The report undertook a detailed review of the whole system of firefighting from the top down. What comes out is a thought-provoking analysis as to why things go wrong and constructive recommendations as to what can be done.
In doing so it certainly tackles issues that one might imagine such as improving risk assessment and training. But it also looks deeper than that into the governance of the fire service and how this might be improved to assist in firefighter safety.
Firefighting is a good example of an occupation where it might well be said that it is impossible to get rid of all the risks of workplace accidents given the dangers it inherently involves. But just because it is dangerous doesn’t mean that particular care for safety should be left behind. In fact, it is the seriousness of the danger which makes safety in this area all the more important.

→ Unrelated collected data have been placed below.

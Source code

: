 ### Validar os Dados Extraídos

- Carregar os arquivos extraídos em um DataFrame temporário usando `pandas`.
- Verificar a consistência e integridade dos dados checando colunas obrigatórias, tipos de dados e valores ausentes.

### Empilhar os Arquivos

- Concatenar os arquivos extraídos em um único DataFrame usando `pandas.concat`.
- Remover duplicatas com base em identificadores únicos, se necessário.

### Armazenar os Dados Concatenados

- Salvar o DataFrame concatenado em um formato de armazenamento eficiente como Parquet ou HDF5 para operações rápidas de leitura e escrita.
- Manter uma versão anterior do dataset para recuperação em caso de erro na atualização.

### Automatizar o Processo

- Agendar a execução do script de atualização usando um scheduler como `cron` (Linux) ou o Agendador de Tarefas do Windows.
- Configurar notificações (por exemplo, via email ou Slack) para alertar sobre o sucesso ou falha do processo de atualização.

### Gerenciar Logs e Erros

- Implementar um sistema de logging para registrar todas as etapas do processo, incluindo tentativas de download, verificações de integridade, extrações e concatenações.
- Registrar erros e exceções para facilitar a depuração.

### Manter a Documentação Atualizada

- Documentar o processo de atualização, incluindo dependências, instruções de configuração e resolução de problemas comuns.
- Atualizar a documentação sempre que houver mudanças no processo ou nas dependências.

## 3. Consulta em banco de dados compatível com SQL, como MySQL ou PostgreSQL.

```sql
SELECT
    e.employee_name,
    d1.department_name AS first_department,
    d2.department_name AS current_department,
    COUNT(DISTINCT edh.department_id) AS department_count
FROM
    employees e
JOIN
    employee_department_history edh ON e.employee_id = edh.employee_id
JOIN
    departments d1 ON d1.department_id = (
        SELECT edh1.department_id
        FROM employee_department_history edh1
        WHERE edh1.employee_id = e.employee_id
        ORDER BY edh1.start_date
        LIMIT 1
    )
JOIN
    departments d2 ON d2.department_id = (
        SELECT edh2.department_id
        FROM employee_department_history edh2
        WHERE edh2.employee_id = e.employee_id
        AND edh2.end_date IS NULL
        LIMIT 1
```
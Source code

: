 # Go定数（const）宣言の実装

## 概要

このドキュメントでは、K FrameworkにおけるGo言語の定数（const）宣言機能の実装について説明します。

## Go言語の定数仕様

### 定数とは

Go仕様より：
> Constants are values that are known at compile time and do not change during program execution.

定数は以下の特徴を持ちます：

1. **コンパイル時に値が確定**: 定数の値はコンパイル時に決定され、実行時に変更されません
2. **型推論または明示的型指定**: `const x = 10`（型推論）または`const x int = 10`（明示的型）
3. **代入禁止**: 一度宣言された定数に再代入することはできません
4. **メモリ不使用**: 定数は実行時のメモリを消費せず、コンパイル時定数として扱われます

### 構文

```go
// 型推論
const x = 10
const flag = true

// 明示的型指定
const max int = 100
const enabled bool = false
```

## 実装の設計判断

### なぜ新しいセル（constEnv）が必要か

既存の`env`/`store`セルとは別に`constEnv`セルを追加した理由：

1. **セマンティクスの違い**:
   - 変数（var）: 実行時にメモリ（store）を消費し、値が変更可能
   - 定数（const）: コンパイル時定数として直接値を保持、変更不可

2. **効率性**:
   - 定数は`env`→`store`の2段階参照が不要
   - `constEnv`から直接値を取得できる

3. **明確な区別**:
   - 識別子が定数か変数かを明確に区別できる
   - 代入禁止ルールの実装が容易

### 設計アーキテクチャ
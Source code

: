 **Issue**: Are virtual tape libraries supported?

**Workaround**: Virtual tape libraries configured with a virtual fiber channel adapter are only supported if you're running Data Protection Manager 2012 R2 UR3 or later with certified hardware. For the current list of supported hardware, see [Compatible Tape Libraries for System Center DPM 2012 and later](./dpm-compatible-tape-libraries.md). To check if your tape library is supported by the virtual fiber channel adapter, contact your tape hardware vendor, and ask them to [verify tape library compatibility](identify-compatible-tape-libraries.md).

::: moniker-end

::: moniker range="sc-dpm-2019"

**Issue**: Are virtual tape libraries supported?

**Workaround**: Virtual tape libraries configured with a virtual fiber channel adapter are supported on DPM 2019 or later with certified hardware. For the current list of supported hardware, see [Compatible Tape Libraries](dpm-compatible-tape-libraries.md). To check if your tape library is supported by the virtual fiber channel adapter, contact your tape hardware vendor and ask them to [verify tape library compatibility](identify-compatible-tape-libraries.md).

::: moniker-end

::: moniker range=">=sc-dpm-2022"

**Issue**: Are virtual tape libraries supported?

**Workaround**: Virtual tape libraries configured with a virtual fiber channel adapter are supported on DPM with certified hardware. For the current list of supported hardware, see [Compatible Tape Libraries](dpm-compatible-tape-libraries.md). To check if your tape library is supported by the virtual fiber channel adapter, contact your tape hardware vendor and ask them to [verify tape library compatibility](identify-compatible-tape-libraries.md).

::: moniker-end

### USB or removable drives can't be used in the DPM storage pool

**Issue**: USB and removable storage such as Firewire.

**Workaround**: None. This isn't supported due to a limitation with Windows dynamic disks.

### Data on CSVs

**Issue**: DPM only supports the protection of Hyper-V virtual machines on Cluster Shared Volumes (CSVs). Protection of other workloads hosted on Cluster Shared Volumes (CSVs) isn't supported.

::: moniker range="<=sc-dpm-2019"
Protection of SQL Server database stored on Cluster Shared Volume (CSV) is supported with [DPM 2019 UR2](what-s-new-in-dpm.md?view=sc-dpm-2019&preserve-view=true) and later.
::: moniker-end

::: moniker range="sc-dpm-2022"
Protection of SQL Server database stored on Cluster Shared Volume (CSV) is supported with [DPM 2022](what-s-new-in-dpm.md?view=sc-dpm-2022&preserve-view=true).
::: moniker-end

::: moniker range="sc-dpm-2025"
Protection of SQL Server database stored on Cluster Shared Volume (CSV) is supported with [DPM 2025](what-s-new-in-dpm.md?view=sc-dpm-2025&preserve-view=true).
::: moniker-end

It is to be hoped that going forward the recommendations in this report are not only taken on board but also implemented into the various systems from the top down.
What’s more, it might be hoped that at a time when the UK Government seems keen on reducing red tape and fighting the so-called compensation culture the safety of workers in all industries is not undermined.
On the contrary, again it might be hoped that more rigorous health and safety procedures might instead be seen in the light that they were intended which is to prevent workplace accidents from happening in the first place.